An insight into the data structure can be delivered by cluster analysis methods. Clustering comprises unsupervised methods that can be used to organise data into groups based on similarities among the individual data items. Clustering involves dividing data points into clusters so that items in the same class are as similar as possible. Different types of similarity measures may be used to identify classes; in this work, the distance between compositional points in simplex space, defined in Eq. 2, was used. In hard clustering (non-fuzzy), data are divided into crisp clusters, where each data point belongs to exactly one cluster. In fuzzy clustering, the data points can be assigned to more than one cluster. For each of the points, its membership grade is determined to indicate the degree to which the data points belong to the different clusters. Initial results, assuming the number of clusters, were used in fuzzy clustering analysis.

For each sampling point, the contribution of a cluster was calculated. To estimate the contribution of the kth element in the jth cluster structure, the value of the following expression can be considered:

$$FC_{j} = \sum\limits_{i = 1}^{n} {f_{ji} C_{ki} }$$
(3)

A high value of the chemical element concentration and its high contribution in the cluster produces big values of the FCj vector elements. Low concentrations and contributions produce low values of the vector’s elements. A big FCjk vector element assume the significant contribution of the kth element in the jth cluster structure.

The compositional data are not independent of each other; if content of one of the components increases, the others have to decrease. It is the reason why the results of standard statistical analysis of the relationships between raw components or parts are spoiled by spurious effects (Pawlowsky-Glahn and Buccianti 2011; Pawlowsky-Glahn and Egozcue 2006). The particular properties of compositional data preclude the application of standard statistical techniques on such data in its raw form. For example, variances of constrained, compositional data components are not independent.
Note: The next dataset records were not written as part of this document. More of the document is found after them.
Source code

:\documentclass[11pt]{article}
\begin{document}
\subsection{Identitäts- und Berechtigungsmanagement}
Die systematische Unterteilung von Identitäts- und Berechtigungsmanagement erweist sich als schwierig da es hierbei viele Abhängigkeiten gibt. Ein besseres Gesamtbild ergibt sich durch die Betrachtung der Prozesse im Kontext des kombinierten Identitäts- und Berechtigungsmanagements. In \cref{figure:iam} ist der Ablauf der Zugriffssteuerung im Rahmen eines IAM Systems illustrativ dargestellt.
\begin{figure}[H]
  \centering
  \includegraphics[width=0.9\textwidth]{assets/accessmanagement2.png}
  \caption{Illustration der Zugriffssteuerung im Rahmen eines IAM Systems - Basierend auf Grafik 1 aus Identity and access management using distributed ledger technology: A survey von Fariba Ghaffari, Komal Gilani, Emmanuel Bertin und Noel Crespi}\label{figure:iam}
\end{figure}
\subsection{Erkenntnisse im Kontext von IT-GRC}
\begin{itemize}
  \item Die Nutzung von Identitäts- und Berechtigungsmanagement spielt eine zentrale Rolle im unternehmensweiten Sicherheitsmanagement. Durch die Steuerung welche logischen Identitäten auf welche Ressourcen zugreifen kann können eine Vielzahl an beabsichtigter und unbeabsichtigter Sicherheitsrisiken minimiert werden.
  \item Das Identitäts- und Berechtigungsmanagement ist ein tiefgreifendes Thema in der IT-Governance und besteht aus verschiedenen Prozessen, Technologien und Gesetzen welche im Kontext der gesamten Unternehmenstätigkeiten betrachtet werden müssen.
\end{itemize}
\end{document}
Variance in a component concentration may not be strictly related to variance in the component abundance, because this variability also is affected by variabilities in the abundances of the other components. As the result of the closure operation, variance of a component and its covariances with the other components are bound by the relationship:

$${\text{cov}} ({\mathbf{x}}_{1} ,{\mathbf{x}}_{2} ) + \cdots + {\text{cov}} ({\mathbf{x}}_{1} ,{\mathbf{x}}_{D} ) = - {\text{var}} ({\mathbf{x}}_{1} )$$
(4)

The application of classical data analysis methods for the statistical analysis of compositional data may lead to false or delusive conclusions. This is why in data interpretation statistical methods designed for compositional data elaboration were used. Particularly, the utilisation of a classical correlation estimator in the statistical analysis of compositional data can lead to delusive conclusions (Filzmoser and Karel 2008). An alternative method, appropriate for covariability estimation in compositional data, is based on the variation matrix T. The elements t of this matrix are variances of the concentration pairs’ log-ratios (Aitchison 2003):

$$t_{jl} = {\text{var}} \left( {\ln \frac{{x_{j} }}{{y_{l} }}} \right),j,\,l = 1, \ldots ,D$$
(5)

The variance of the log-ratio is small when changes in both concentrations follow the same trend, i.e., both values simultaneously increase or decrease. The biggest log-ratio variance is observed when concentrations follow opposite trends. An increase in one variable’s values accompanied by a decrease in the values of the second one produces highly differentiated log-ratios. As the result, the biggest t value is observed. To distinguish between these two types of covariability, the terms “positive” (an increase in both concentrations) and “negative” (an increase in one concentration and a decrease in the second) are used. However, interpretation of a high t is restricted. The actual relationship between abundances of components in a system cannot be reflected by the corresponding t value.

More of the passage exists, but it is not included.